• _What you are asked to do_:
Every line below that has "максимума" in it should be copied.

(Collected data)
▽
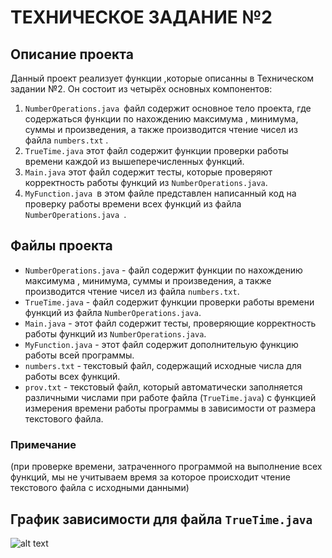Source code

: # ТЕХНИЧЕСКОЕ ЗАДАНИЕ №2

## Описание проекта

Данный проект реализует функции ,которые описанны в Техническом задании №2. Он состоит из четырёх основных компонентов:
1.  `NumberOperations.java `файл содержит основное тело проекта, где содержаться функции по нахождению максимума , минимума, суммы и произведения, а также производится чтение чисел из файла `numbers.txt` .
2. `TrueTime.java` этот файл содержит функции проверки работы времени каждой из вышеперечисленных функций.
3. `Main.java` этот файл содержит тесты, которые проверяют корректность работы функций из `NumberOperations.java`.
4. `MyFunction.java `в этом файле представлен написанный код на проверку работы времени всех функций из файла `NumberOperations.java `.

## Файлы проекта

+ `NumberOperations.java` - файл содержит функции по нахождению максимума , минимума, суммы и произведения, а также производится чтение чисел из файла `numbers.txt`.
+ `TrueTime.java` - файл содержит функции проверки работы времени функций из файла `NumberOperations.java`.
+ `Main.java` - этот файл содержит тесты, проверяющие корректность работы функций из `NumberOperations.java`.
+ `MyFunction.java` - этот файл содержит дополнительую функцию работы всей программы.
+ `numbers.txt` - текстовый файл, содержащий исходные числа для работы всех функций.
+ `prov.txt` - текстовый файл, который автоматически заполняется различными числами при работе файла (`TrueTime.java`) с функцией измерения времени работы программы в зависимости от размера текстового файла.

### Примечание

(при проверке времени, затраченного программой на выполнение всех функций, мы не учитываем время за которое происходит чтение текстового файла с исходными данными)

## График зависимости для файла `TrueTime.java`

![alt text](https://raw.githubusercontent.com/gordeevaliza/-2-/blob/main/Снимок%20экрана%202024-05-13%20в%2000.02.54.png)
△
• _Answer below_:
1.  `NumberOperations.java `файл содержит основное тело проекта, где содержаться функции по нахождению максимума , минимума, суммы и произведения, а также производится чтение чисел из файла `numbers.txt` .
+ `NumberOperations.java` - файл содержит функции по нахождению максимума , минимума, суммы и произведения, а также производится чтение чисел из файла `numbers.txt`.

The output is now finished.